We claim the contrary and urge you to devote time and thought and prepare
a business plan that will serve your endeavor in its early stages and further
along the way. Before getting into details we’d like to share with you some
insights we found useful from Guy Kawasaki website regarding the question
who’s going to read your business plan:
“First, you - the owner, manager, author of the plan--and you’d better be the owner of the
plan too—not some consultant. The plan is by you and for you and if tracking it, reviewing
it, managing and executing it aren’t important to you, then you don’t understand planning.
Planning isn’t about the document; it’s about controlling your destiny, running your
business better, setting goals and tracking progress, and keeping your eyes on the horizon
while not tripping over potholes in front of you. If you’re not going to read it regularly, then
don’t ask anybody else to.
Second, team members, boards of directors, and collaborators - a business plan is a way to
coordinate, communicate, and collaborate with accountability and tracking. It should get all
the key people on the same page. Nobody can execute a plan they don’t know about.
Third, relevant outsiders - banks, investors, boards of advisors, key consultants, and even
occasionally—but only with caution—vendors or prospective new high-level employees.

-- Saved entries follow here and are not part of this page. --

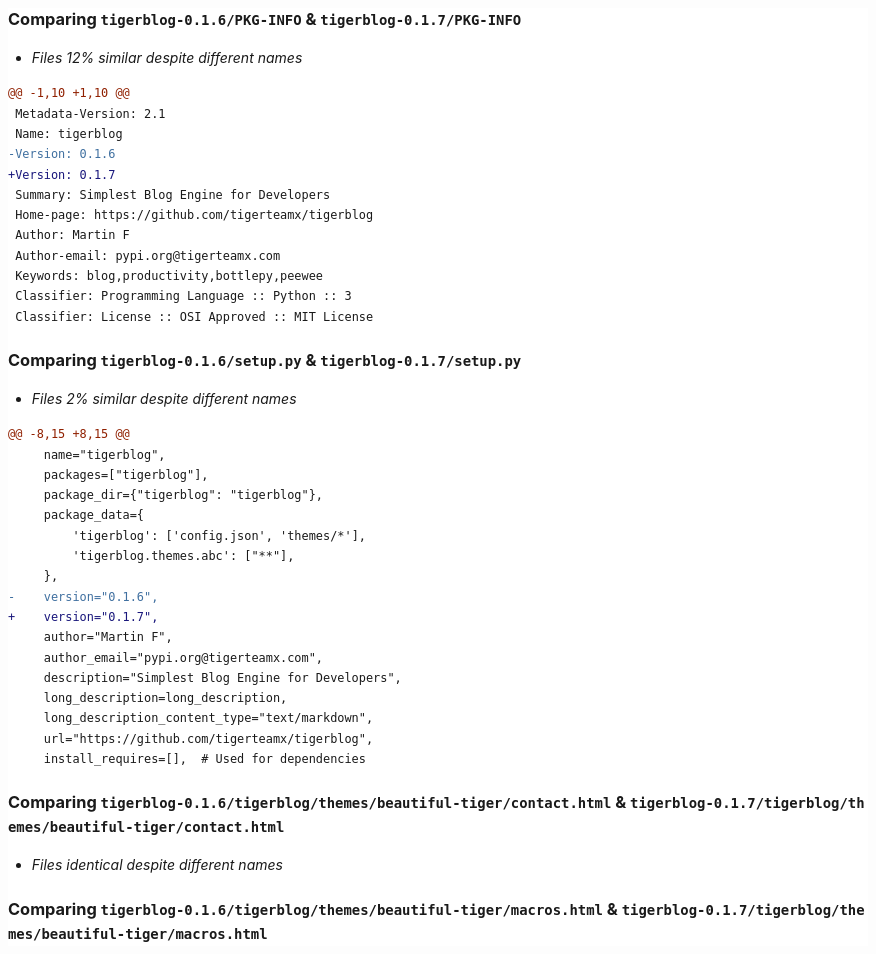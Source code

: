### Comparing `tigerblog-0.1.6/PKG-INFO` & `tigerblog-0.1.7/PKG-INFO`

 * *Files 12% similar despite different names*

```diff
@@ -1,10 +1,10 @@
 Metadata-Version: 2.1
 Name: tigerblog
-Version: 0.1.6
+Version: 0.1.7
 Summary: Simplest Blog Engine for Developers
 Home-page: https://github.com/tigerteamx/tigerblog
 Author: Martin F
 Author-email: pypi.org@tigerteamx.com
 Keywords: blog,productivity,bottlepy,peewee
 Classifier: Programming Language :: Python :: 3
 Classifier: License :: OSI Approved :: MIT License
```

### Comparing `tigerblog-0.1.6/setup.py` & `tigerblog-0.1.7/setup.py`

 * *Files 2% similar despite different names*

```diff
@@ -8,15 +8,15 @@
     name="tigerblog",
     packages=["tigerblog"],
     package_dir={"tigerblog": "tigerblog"},
     package_data={
         'tigerblog': ['config.json', 'themes/*'],
         'tigerblog.themes.abc': ["**"],
     },
-    version="0.1.6",
+    version="0.1.7",
     author="Martin F",
     author_email="pypi.org@tigerteamx.com",
     description="Simplest Blog Engine for Developers",
     long_description=long_description,
     long_description_content_type="text/markdown",
     url="https://github.com/tigerteamx/tigerblog",
     install_requires=[],  # Used for dependencies
```

### Comparing `tigerblog-0.1.6/tigerblog/themes/beautiful-tiger/contact.html` & `tigerblog-0.1.7/tigerblog/themes/beautiful-tiger/contact.html`

 * *Files identical despite different names*

### Comparing `tigerblog-0.1.6/tigerblog/themes/beautiful-tiger/macros.html` & `tigerblog-0.1.7/tigerblog/themes/beautiful-tiger/macros.html`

If we need to tip what are the most important things in BP we would note the following:
1. A plan should set priorities with the understanding that you can’t do everything.
After all the buzzwords and analysis, strategy is focus. What can you do better
than anyone else? What’s your core competence?

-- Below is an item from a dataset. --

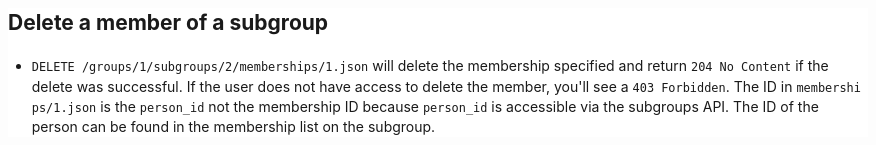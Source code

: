 Delete a member of a subgroup
----------------------------

* `DELETE /groups/1/subgroups/2/memberships/1.json` will delete the membership specified and return `204 No Content` if the delete was successful. If the user does not have access to delete the member, you'll see a `403 Forbidden`. The ID in `memberships/1.json` is the `person_id` not the membership ID because `person_id` is accessible via the subgroups API. The ID of the person can be found in the membership list on the subgroup.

2. Specifics. What’s going to happen, when, how much it’s going to cost, and who’s
responsible for it.
3. Cash flow. Growth spurts in a company are good things, meaning more sales, and
presumably more profits, but unplanned growth can suddenly sucks up liquidity
and in the worst cases kill the company. Growth without prior planning can be as
fun a hard kick in the stomach”.
The following is a an outline of a proposed Business Plan which can be
summarized to an Executive Summary by taking the bottom line from each
section.
Part I – Short abstract that describes the main technology and economic
values of the product/service.
Notes:
1. This section must show in the ES.
2. More information can be inserted to this section (such as a few
words about the founding team and the size of the market)
Part II - Description of the product/service
Notes:
1. Provide detailed explanation of your product/service.

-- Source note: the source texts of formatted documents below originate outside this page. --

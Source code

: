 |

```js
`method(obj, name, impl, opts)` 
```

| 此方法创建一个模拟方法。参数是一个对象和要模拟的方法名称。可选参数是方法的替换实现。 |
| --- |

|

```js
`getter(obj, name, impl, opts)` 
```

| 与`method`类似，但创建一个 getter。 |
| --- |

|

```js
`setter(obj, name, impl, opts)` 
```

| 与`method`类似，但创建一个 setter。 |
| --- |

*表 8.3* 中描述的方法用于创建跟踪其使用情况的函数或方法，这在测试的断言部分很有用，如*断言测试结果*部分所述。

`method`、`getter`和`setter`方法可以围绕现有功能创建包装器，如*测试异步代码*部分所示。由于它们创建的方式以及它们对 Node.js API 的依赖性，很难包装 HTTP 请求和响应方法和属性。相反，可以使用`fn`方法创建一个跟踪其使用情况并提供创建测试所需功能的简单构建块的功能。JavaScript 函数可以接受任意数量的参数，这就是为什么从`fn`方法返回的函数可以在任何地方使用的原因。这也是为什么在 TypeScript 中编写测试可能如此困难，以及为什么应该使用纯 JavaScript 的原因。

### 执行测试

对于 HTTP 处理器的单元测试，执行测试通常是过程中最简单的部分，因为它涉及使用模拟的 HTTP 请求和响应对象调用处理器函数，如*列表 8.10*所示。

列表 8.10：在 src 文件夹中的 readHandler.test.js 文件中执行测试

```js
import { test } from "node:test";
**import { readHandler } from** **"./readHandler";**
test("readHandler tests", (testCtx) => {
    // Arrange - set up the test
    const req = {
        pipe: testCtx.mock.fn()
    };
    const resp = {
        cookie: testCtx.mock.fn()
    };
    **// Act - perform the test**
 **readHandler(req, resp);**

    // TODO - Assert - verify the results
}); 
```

2. Explain how things are being done today.
3. Show your unique value proposition
4. Sometimes the technology explanation can be part of this section
Part III – Present in a clear manner (try to use as minimum as possible jargon
words1) your Technology and Innovation.
Notes:
1. Try to address the question why it has not been done by now or
in other words, what are the barriers/obstacles that you
succeeded to overcome.
2. There is a thin line between exposing yourself too much and
providing enough information. It depends on many things, such
as patent submitted, the complexity of the idea etc.
3. Innovation – this is the most important thing in this section –
don’t forget it.
4. Don’t forget to add a well-thought working plan that states the
milestones and provides a clear visioning on what you intend to
do.
5. Sometimes the IP section is added here. It depends how
complex/detailed the issue is.
Part IIIa – IP. An updated brief about your patent (Search, expert opinion,
status, what it should encompass, etc).
FDA – In medical device projects, a section that describes the assumed path.
Part IV - Market and Competition – here you should analyze your market
and your market trends. Since we’re in the early stage business and looking
for real innovations, market analysis might be tricky. The notes below might
help you to focus:
1. We usually like facts. Numbers and figures should come from a
reliable source (State your sources).
2. Try to reach your market size in two ways – “bottom up” and “top
bottom”. They should largely align. If not, some of your
assumptions are wrong.
3. If you use assumptions, don’t forget to state them.
4. Make all efforts to identify and characterize your market, your
available market and your addressable market. General
descriptions of the market tend to diminish from your
professionalism and credibility.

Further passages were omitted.